2.3. Environmental Impact Assessment Model

To evaluate the EMP of different heating solutions, the pollutant emissions are calculated, classified, characterized, standardized, and weighted.

2.3.1. Pollutant Emissions Model

Four pollutant emissions, namely, CO₂, SO₂, NO_x, and PM_2.5, were used as the indexes to indicate the gaseous and solid particles emissions for various heating systems. The pollutant emissions produced by the CBHS, GBHS, DEHS, and ASHPS can be calculated by:

$${\mathrm{EM}}_{\mathrm{CBHS},\mathrm{i}}={\mu }_{\mathrm{em},\mathrm{i}}\frac{E_{\mathrm{h}}}{{\eta }_{\mathrm{CBHS}}{\eta }_{\mathrm{coal}}{}_{\mathrm{trans}}{\mathrm{LHV}}_{\mathrm{coal}}} (\mathrm{kg})$$

(9)

$${\mathrm{EM}}_{\mathrm{GBHS},\mathrm{i}}={\mu }_{\mathrm{em},\mathrm{i}}\frac{E_{\mathrm{h}}}{{\eta }_{\mathrm{GBHS}}{\mathrm{LHV}}_{\mathrm{ng}}} (\mathrm{kg})$$

(10)

$${\mathrm{EM}}_{\mathrm{DEHS},\mathrm{i}}={\mu }_{\mathrm{em},\mathrm{i}}\frac{E_{\mathrm{h}}}{{\eta }_{\mathrm{DEHS}}{\eta }_{\mathrm{g}}{}_{\mathrm{ridtrans}}} (\mathrm{kg})$$

(11)

$${\mathrm{EM}}_{\mathrm{ASHPS},\mathrm{i}}={\mu }_{\mathrm{em},\mathrm{i}}\frac{E_{\mathrm{ASHPS}}}{{\eta }_{\mathrm{g}}{}_{\mathrm{ridtrans}}} (\mathrm{kg})$$

(12)

where, EM_CBHS,i, EM_GBHS,i, EM_DEHS,i, and EM_ASHPS,i are the i-th pollutant emissions produced by the CBHS, GBHS, DEHS and ASHPS; µ_em,i is the emission conversion coefficients of i-th pollutants produced by different heating solutions—the values are determined by the recommended data of references [10,16], shown as

Table 2. Pollutant emission conversion coefficient.

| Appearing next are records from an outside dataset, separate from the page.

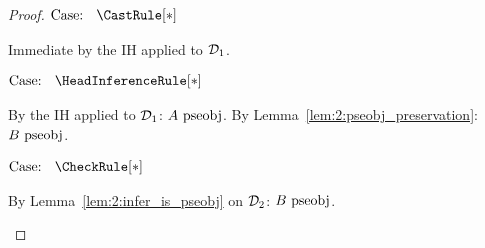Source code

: \begin{proof}
    $\text{Case: }\begin{array}{c} \CastRule[*] \end{array}$
    \begin{proofcase}
        Immediate by the IH applied to $\mathcal{D}_{1}$.
    \end{proofcase}

    $\text{Case: }\begin{array}{c} \HeadInferenceRule[*] \end{array}$
    \begin{proofcase}
        By the IH applied to $\mathcal{D}_{1}$: $A~\mbox{\normalfont pseobj}$.
        By Lemma~\ref{lem:2:pseobj_preservation}: $B~\mbox{\normalfont pseobj}$.
    \end{proofcase}

    $\text{Case: }\begin{array}{c} \CheckRule[*] \end{array}$
    \begin{proofcase}
        By Lemma~\ref{lem:2:infer_is_pseobj} on $\mathcal{D}_{2}$: $B~\mbox{\normalfont pseobj}$.
    \end{proofcase}
\end{proof}

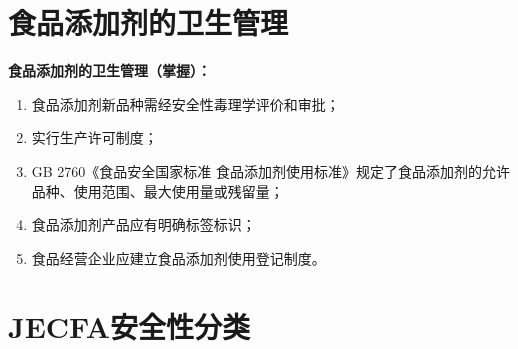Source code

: \section{食品添加剂的卫生管理}

\begin{keybox}
\textbf{食品添加剂的卫生管理（掌握）：}
\begin{enumerate}[leftmargin=*]
    \item 食品添加剂新品种需经安全性毒理学评价和审批；
    \item 实行生产许可制度；
    \item GB 2760《食品安全国家标准 食品添加剂使用标准》规定了食品添加剂的允许品种、使用范围、最大使用量或残留量；
    \item 食品添加剂产品应有明确标签标识；
    \item 食品经营企业应建立食品添加剂使用登记制度。
\end{enumerate}
\end{keybox}

\section{JECFA安全性分类}

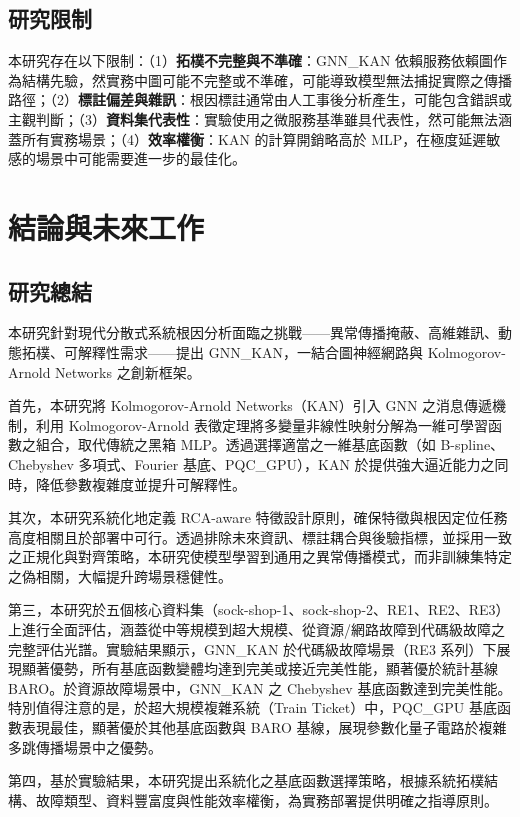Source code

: \documentclass[10pt,a4paper,twocolumn]{article}
\begin{document}
\subsection{研究限制}

本研究存在以下限制：（1）\textbf{拓樸不完整與不準確}：GNN\_KAN 依賴服務依賴圖作為結構先驗，然實務中圖可能不完整或不準確，可能導致模型無法捕捉實際之傳播路徑；（2）\textbf{標註偏差與雜訊}：根因標註通常由人工事後分析產生，可能包含錯誤或主觀判斷；（3）\textbf{資料集代表性}：實驗使用之微服務基準雖具代表性，然可能無法涵蓋所有實務場景；（4）\textbf{效率權衡}：KAN 的計算開銷略高於 MLP，在極度延遲敏感的場景中可能需要進一步的最佳化。

\section{結論與未來工作}

\subsection{研究總結}

本研究針對現代分散式系統根因分析面臨之挑戰——異常傳播掩蔽、高維雜訊、動態拓樸、可解釋性需求——提出 GNN\_KAN，一結合圖神經網路與 Kolmogorov-Arnold Networks 之創新框架。

首先，本研究將 Kolmogorov-Arnold Networks（KAN）引入 GNN 之消息傳遞機制，利用 Kolmogorov-Arnold 表徵定理將多變量非線性映射分解為一維可學習函數之組合，取代傳統之黑箱 MLP。透過選擇適當之一維基底函數（如 B-spline、Chebyshev 多項式、Fourier 基底、PQC\_GPU），KAN 於提供強大逼近能力之同時，降低參數複雜度並提升可解釋性。

其次，本研究系統化地定義 RCA-aware 特徵設計原則，確保特徵與根因定位任務高度相關且於部署中可行。透過排除未來資訊、標註耦合與後驗指標，並採用一致之正規化與對齊策略，本研究使模型學習到通用之異常傳播模式，而非訓練集特定之偽相關，大幅提升跨場景穩健性。

第三，本研究於五個核心資料集（sock-shop-1、sock-shop-2、RE1、RE2、RE3）上進行全面評估，涵蓋從中等規模到超大規模、從資源/網路故障到代碼級故障之完整評估光譜。實驗結果顯示，GNN\_KAN 於代碼級故障場景（RE3 系列）下展現顯著優勢，所有基底函數變體均達到完美或接近完美性能，顯著優於統計基線 BARO。於資源故障場景中，GNN\_KAN 之 Chebyshev 基底函數達到完美性能。特別值得注意的是，於超大規模複雜系統（Train Ticket）中，PQC\_GPU 基底函數表現最佳，顯著優於其他基底函數與 BARO 基線，展現參數化量子電路於複雜多跳傳播場景中之優勢。

第四，基於實驗結果，本研究提出系統化之基底函數選擇策略，根據系統拓樸結構、故障類型、資料豐富度與性能效率權衡，為實務部署提供明確之指導原則。
\end{document}
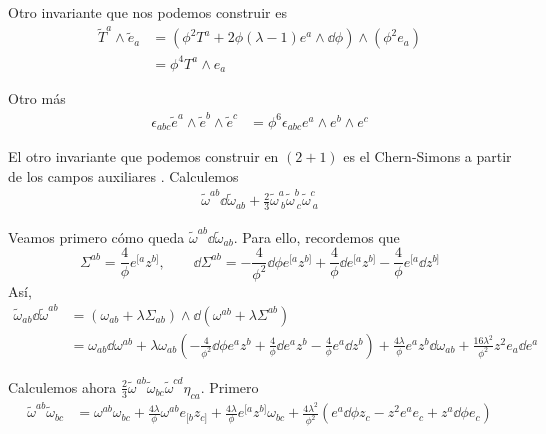 Otro invariante que nos podemos construir es
\begin{align}
  \tilde{T}^{a}\wedge\tilde{e}_a&=\left(\phi^2T^{a}+2\phi (\lambda-1)e^{a}\wedge\dd\phi\right)\wedge \left(\phi^2 e_{a}\right)\\
  &=\phi^4 T^{a}\wedge e_a
\end{align}

Otro más
\begin{align}
  \epsilon_{abc}\tilde{e}^{a}\wedge \tilde{e}^b\wedge \tilde{e}^c&=\phi^6\epsilon_{abc}e^{a}\wedge e^b\wedge e^c
\end{align}

El otro invariante que podemos construir en $(2+1)$ es el Chern-Simons a partir de los campos auxiliares . Calculemos
\begin{align}\label{CS}
  \tilde{\omega}^{ab}\dd\tilde{\omega}_{ab}+\frac{2}{3}\tilde{\omega}^{a}_{~b}\tilde{\omega}^{b}_{~c}\tilde{\omega}^{c}_{~a}
\end{align}

Veamos primero cómo queda $\tilde{\omega}^{ab}\dd\tilde{\omega}_{ab}$. Para ello, recordemos que
\begin{equation}
  \Sigma^{ab}=\frac{4}{\phi}e^{[a}z^{b]},\qquad \dd\Sigma^{ab}=-\frac{4}{\phi^2}\dd\phi e^{[a}z^{b]}+\frac{4}{\phi}\dd e^{[a}z^{b]}-\frac{4}{\phi}e^{[a}\dd z^{b]}
\end{equation}
Así,
\begin{align*}
  \tilde{\omega}_{ab}\dd \tilde{\omega}^{ab}&=(\omega_{ab}+\lambda\Sigma_{ab})\wedge \dd (\omega^{ab}+\lambda\Sigma^{ab})\\
  &=\omega_{ab}\dd\omega^{ab}+\lambda \omega_{ab}\left(-\frac{4}{\phi^2}\dd\phi e^{a}z^b+\frac{4}{\phi}\dd e^{a}z^b-\frac{4}{\phi}e^{a}\dd z^b\right)+\frac{4\lambda}{\phi}e^{a}z^b\dd\omega_{ab}+\frac{16\lambda^2}{\phi^2}z^2e_a\dd e^{a}
\end{align*}

Calculemos ahora $\frac{2}{3}\tilde{\omega}^{ab}\tilde{\omega}_{bc}\tilde{\omega}^{cd}\eta_{ca}$. Primero
\begin{align}
  \tilde{\omega}^{ab}\tilde{\omega}_{bc}&=\omega^{ab}\omega_{bc}+\frac{4\lambda}{\phi}\omega^{ab}e_{[b}z_{c]}+\frac{4\lambda}{\phi}e^{[a}z^{b]}\omega_{bc}+\frac{4\lambda^2}{\phi^2}(e^{a}\dd\phi z_c-z^2e^{a}e_c+z^{a}\dd\phi e_c)
\end{align}

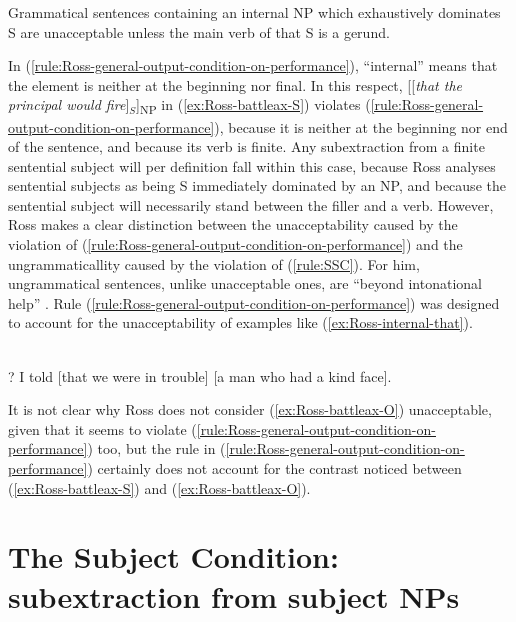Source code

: \ea\label{rule:Ross-general-output-condition-on-performance} Grammatical sentences containing an internal NP which exhaustively dominates S are unacceptable unless the main verb of that S is a gerund. \citep[251]{Ross.1967}
\z 

In (\ref{rule:Ross-general-output-condition-on-performance}), ``internal'' means that the element is neither at the beginning nor final. In this respect, [[\emph{that the principal would fire}]$_S$]\textsubscript{NP} in (\ref{ex:Ross-battleax-S}) violates (\ref{rule:Ross-general-output-condition-on-performance}), because it is neither at the beginning nor end of the sentence, and because its verb is finite. Any subextraction from a finite sentential subject will per definition fall within this case, because Ross analyses sentential subjects as being S immediately dominated by an NP, and because the sentential subject will necessarily stand between the filler and a verb. However, Ross makes a clear distinction between the unacceptability caused by the violation of (\ref{rule:Ross-general-output-condition-on-performance}) and the ungrammaticallity caused by the violation of (\ref{rule:SSC}). For him, ungrammatical sentences, unlike unacceptable ones, are ``beyond intonational help'' \citep[247]{Ross.1967}. Rule (\ref{rule:Ross-general-output-condition-on-performance}) was designed to account for the unacceptability of examples like (\ref{ex:Ross-internal-that}).\largerpage

\eal 
{}
\ex \citep[53]{Ross.1967} \\
? I told [that we were in trouble] [a man who had a kind face].
\label{ex:Ross-internal-that}
\zl 

It is not clear why Ross does not consider (\ref{ex:Ross-battleax-O}) unacceptable, given that it seems to violate (\ref{rule:Ross-general-output-condition-on-performance}) too, but the rule in (\ref{rule:Ross-general-output-condition-on-performance}) certainly does not account for the contrast noticed between (\ref{ex:Ross-battleax-S}) and (\ref{ex:Ross-battleax-O}).



\section{The Subject Condition: subextraction from subject NPs}

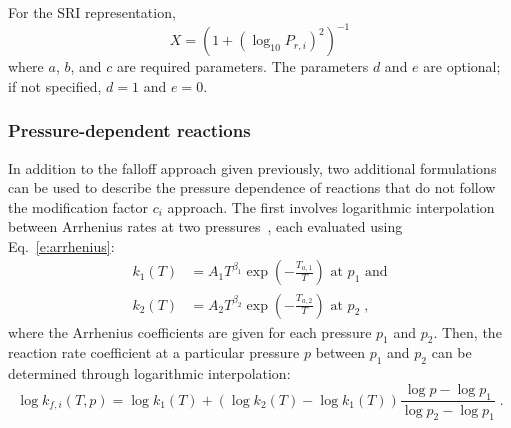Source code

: \documentclass[preprint,12pt]{elsarticle}
\begin{document}
For the SRI representation,
\begin{equation}
X = \left( 1 + \left( \log_{10} P_{r,i} \right)^2 \right)^{-1}
\end{equation}
where $a$, $b$, and $c$ are required parameters. The parameters $d$ and $e$ are optional; if not specified, $d = 1$ and $e = 0$.

\subsubsection{Pressure-dependent reactions}

In addition to the falloff approach given previously, two additional formulations can be used to describe the pressure dependence of reactions that do not follow the modification factor $c_i$ approach.
The first involves logarithmic interpolation between Arrhenius rates at two pressures~\cite{chemkin:2012,Goodwin:2014aa}, each evaluated using Eq.~\eqref{e:arrhenius}:
\begin{align}
k_1 (T) &= A_1 T^{\beta_1} \exp \left( -\frac{T_{a, 1}}{T} \right) \text{ at } p_1 \text{ and} \label{e:plog_k1} \\
k_2 (T) &= A_2 T^{\beta_2} \exp \left( -\frac{T_{a, 2}}{T} \right) \text{ at } p_2 \;, \label{e:plog_k2}
\end{align}
where the Arrhenius coefficients are given for each pressure $p_1$ and $p_2$.
Then, the reaction rate coefficient at a particular pressure $p$ between $p_1$ and $p_2$ can be determined through logarithmic interpolation:
\begin{equation}
\log k_{f,i}(T, p) = \log k_1 (T) + \left( \log k_2 (T) - \log k_1 (T) \right) \frac{\log p - \log p_1}{\log p_2 - \log p_1} \;. \label{e:plog}
\end{equation}
\end{document}
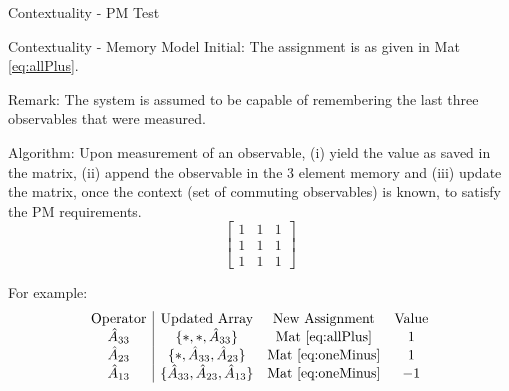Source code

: \documentclass[final,hyperref={pdfpagelabels=false}]{beamer}
\newcommand{\mean}[1]{\langle #1 \rangle}
\begin{document}
\begin{frame}[t]
\begin{columns}[c]
\begin{column}{.32\textwidth}
\begin{block}{Contextuality - PM Test}


  \end{block}


  \begin{block}{Contextuality - Memory Model}
    Initial: The assignment is as given in Mat \ref{eq:allPlus}. 

    Remark: The system is assumed to be capable of remembering the last three observables that were measured. 

    Algorithm: Upon measurement of an observable, (i) yield the value as saved in the matrix, (ii) append the observable in the 3 element memory and (iii) update the matrix, once the context (set of commuting observables) is known, to satisfy the PM requirements.
    \begin{equation}\label{eq:allPlus}
\left[
    \begin{array}{ccc}
      1 & 1 & 1 \\
      1 & 1 & 1 \\
      1 & 1 & 1
    \end{array} 
\right]
    \end{equation}

    For example:
    \[
    \begin{array}{c|ccc}
      \text{Operator} & \text{Updated Array} & \text{New Assignment} & \text{Value}\\
      \hat {A}_{33} & \{*,*,\hat{A}_{33}\} & \text{Mat \ref{eq:allPlus}} & 1\\
      \hat {A}_{23} & \{*,\hat{A}_{33},\hat{A}_{23}\} & \text{Mat \ref{eq:oneMinus}} & 1\\
      \hat {A}_{13} & \{\hat{A}_{33},\hat{A}_{23},\hat {A}_{13}\} & \text{Mat \ref{eq:oneMinus}} & -1
    \end{array}
    \]


\end{block}
\end{column}
\end{columns}
\end{frame}
\end{document}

	Natural Gas (kg/m³)	Electricity (kg/kWh)	Standard Coal (kg/kg)
CO2	1.94	0.997	2.493
SO2	0.00124	0.03	0.075
NOx	0.00496	0.015	0.0375
PM2.5	0.00002844	0.0002035	0.00577

. The electricity is supposed to be generated from coal power owing to the fact that coal currently generates 70% of electricity in China.

2.3.2. Classification and Characterization

Based on the literature review, five impact categories were selected, i.e., global warming potential (GWP), acidification potential (AP), eutrophication potential (EP), photochemical ozone formation potential (POFP), and respiratory inorganics (RI). The characterization of the impacts is performed by the equivalence coefficient principle according to the CLCD database. The equivalence factors of pollutant emission are determined by the recommended data of reference [29], shown as

Table 3. Characterization results of equivalent factors.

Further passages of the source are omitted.